- [TO DO]: Which lines of the entries contain the string "imgs"? Please find them and copy them.

BEGIN SOURCE MATERIAL

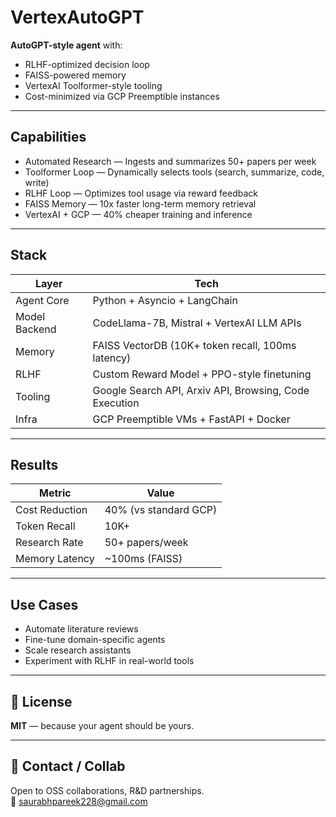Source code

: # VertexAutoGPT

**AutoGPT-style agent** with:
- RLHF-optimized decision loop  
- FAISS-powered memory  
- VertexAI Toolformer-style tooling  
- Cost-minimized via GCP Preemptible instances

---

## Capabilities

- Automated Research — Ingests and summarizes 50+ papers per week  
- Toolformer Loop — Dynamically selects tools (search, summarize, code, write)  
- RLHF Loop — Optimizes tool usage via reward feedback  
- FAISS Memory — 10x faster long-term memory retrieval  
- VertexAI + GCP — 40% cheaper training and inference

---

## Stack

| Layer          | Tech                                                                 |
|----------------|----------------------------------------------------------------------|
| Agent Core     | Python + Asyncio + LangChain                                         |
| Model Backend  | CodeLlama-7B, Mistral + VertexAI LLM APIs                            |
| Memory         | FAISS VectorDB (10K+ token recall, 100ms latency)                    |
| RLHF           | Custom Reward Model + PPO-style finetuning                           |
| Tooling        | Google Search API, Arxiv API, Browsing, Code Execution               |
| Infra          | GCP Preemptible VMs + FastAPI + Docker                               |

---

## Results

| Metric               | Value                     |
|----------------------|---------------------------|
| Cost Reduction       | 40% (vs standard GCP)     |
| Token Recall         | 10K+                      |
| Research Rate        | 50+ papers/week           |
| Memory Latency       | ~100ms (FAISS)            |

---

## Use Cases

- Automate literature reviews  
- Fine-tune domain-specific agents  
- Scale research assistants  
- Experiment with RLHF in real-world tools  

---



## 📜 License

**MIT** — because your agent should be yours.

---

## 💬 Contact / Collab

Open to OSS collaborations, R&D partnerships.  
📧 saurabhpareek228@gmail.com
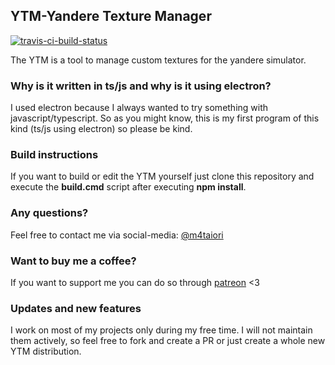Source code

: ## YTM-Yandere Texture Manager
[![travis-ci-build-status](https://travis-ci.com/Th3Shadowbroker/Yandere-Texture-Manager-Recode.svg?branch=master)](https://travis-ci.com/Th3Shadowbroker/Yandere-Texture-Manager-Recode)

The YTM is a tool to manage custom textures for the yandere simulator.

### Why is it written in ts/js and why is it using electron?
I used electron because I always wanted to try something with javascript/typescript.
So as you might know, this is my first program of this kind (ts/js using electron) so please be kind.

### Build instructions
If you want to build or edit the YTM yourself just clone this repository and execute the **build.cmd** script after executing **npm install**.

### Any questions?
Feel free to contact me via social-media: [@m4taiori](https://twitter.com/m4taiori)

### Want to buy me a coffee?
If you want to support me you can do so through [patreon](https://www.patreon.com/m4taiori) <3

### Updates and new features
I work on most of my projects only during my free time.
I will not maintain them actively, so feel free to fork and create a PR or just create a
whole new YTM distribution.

END SOURCE MATERIAL
BEGIN SOURCE MATERIAL

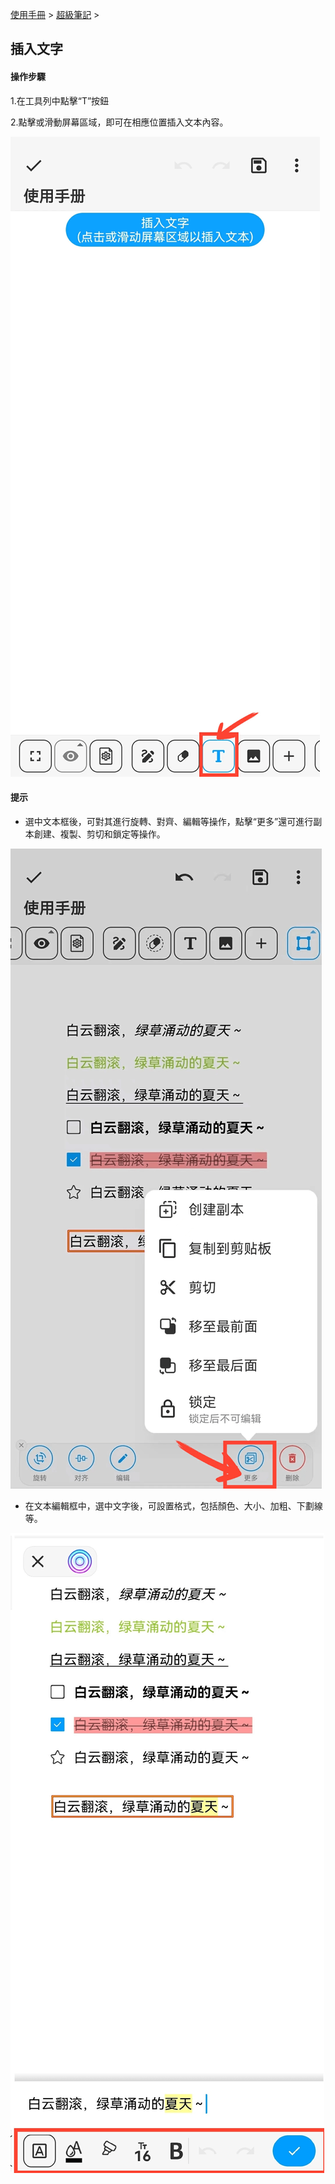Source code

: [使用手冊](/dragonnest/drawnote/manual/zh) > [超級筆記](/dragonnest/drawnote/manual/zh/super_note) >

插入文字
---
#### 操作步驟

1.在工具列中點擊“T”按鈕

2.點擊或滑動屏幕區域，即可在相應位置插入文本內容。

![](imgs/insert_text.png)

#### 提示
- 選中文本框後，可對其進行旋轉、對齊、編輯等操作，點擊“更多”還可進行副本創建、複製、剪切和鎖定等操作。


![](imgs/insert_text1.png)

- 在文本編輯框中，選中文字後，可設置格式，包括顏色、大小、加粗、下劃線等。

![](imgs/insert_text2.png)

END SOURCE MATERIAL

- [TASK RESULT]:
![](imgs/insert_text.png)
![](imgs/insert_text1.png)
![](imgs/insert_text2.png)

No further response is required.